So the banks' stress tests were finally released, and it was received with much enthusiasm. $75B in new capital. Roger that! Now the stock market can boom, we can talk of all the green shoots we see ... life is beautiful! It's a fiction we all want to believe. I know I do. I have one of my best friends without a job, and tepid economic environment causes me some discomfort personally. Plus, the booming stock market can make me feel like investing guru ... the next Warren Buffet.
Maybe it's the pessimist in me, but I say hold on to your horses! My initial suspicions arising from the relatively small size of the capital requirements ($75B is peanuts in today's bailout world) are unfortunately being confirmed by a couple of disturbing pieces of evidence.

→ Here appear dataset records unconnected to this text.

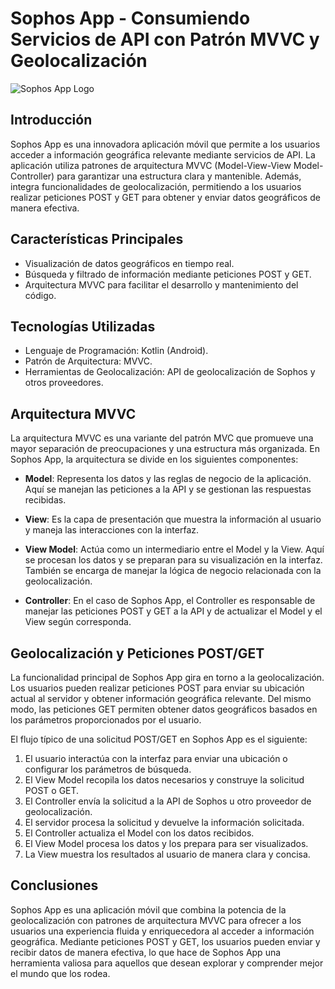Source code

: # Sophos App - Consumiendo Servicios de API con Patrón MVVC y Geolocalización

![Sophos App Logo]([link_to_logo.png](https://media.licdn.com/dms/image/C560BAQHT3nIotwrllQ/company-logo_200_200/0/1654112387462?e=2147483647&v=beta&t=NUxlnWIVGM5UXyw2YTQXjiiPuN29dKdKE5W-x0Y8Huc))

## Introducción

Sophos App es una innovadora aplicación móvil que permite a los usuarios acceder a información geográfica relevante mediante servicios de API. La aplicación utiliza patrones de arquitectura MVVC (Model-View-View Model-Controller) para garantizar una estructura clara y mantenible. Además, integra funcionalidades de geolocalización, permitiendo a los usuarios realizar peticiones POST y GET para obtener y enviar datos geográficos de manera efectiva.

## Características Principales

- Visualización de datos geográficos en tiempo real.
- Búsqueda y filtrado de información mediante peticiones POST y GET.
- Arquitectura MVVC para facilitar el desarrollo y mantenimiento del código.

## Tecnologías Utilizadas

- Lenguaje de Programación: Kotlin (Android).
- Patrón de Arquitectura: MVVC.
- Herramientas de Geolocalización: API de geolocalización de Sophos y otros proveedores.

## Arquitectura MVVC

La arquitectura MVVC es una variante del patrón MVC que promueve una mayor separación de preocupaciones y una estructura más organizada. En Sophos App, la arquitectura se divide en los siguientes componentes:

- **Model**: Representa los datos y las reglas de negocio de la aplicación. Aquí se manejan las peticiones a la API y se gestionan las respuestas recibidas.

- **View**: Es la capa de presentación que muestra la información al usuario y maneja las interacciones con la interfaz.

- **View Model**: Actúa como un intermediario entre el Model y la View. Aquí se procesan los datos y se preparan para su visualización en la interfaz. También se encarga de manejar la lógica de negocio relacionada con la geolocalización.

- **Controller**: En el caso de Sophos App, el Controller es responsable de manejar las peticiones POST y GET a la API y de actualizar el Model y el View según corresponda.

## Geolocalización y Peticiones POST/GET

La funcionalidad principal de Sophos App gira en torno a la geolocalización. Los usuarios pueden realizar peticiones POST para enviar su ubicación actual al servidor y obtener información geográfica relevante. Del mismo modo, las peticiones GET permiten obtener datos geográficos basados en los parámetros proporcionados por el usuario.

El flujo típico de una solicitud POST/GET en Sophos App es el siguiente:

1. El usuario interactúa con la interfaz para enviar una ubicación o configurar los parámetros de búsqueda.
2. El View Model recopila los datos necesarios y construye la solicitud POST o GET.
3. El Controller envía la solicitud a la API de Sophos u otro proveedor de geolocalización.
4. El servidor procesa la solicitud y devuelve la información solicitada.
5. El Controller actualiza el Model con los datos recibidos.
6. El View Model procesa los datos y los prepara para ser visualizados.
7. La View muestra los resultados al usuario de manera clara y concisa.

## Conclusiones

Sophos App es una aplicación móvil que combina la potencia de la geolocalización con patrones de arquitectura MVVC para ofrecer a los usuarios una experiencia fluida y enriquecedora al acceder a información geográfica. Mediante peticiones POST y GET, los usuarios pueden enviar y recibir datos de manera efectiva, lo que hace de Sophos App una herramienta valiosa para aquellos que desean explorar y comprender mejor el mundo que los rodea.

First are the assumptions of the stress test themselves. The "adverse" scenario assumes 8.8 percent unemployment for this year, and 10.3 percent next year. Umm, newsflash - unemployment is already 8.9%, and it seems like 10.3% next year should be the baseline, not an adverse scenario.
Then there is news that the Fed modified the deficit computations under pressure from banks. Bad move! If there's one thing Japan should teach us, it's that a loss of confidence can be incredibly detrimental to the recovery of the financial system. At this point, it feels a lot like the regulators are becoming salesman for the banks, while shoveling public money with no end in sight.
So be nervous ... while we'd all like the dark clouds to pass, things might not be as rosy as they seem.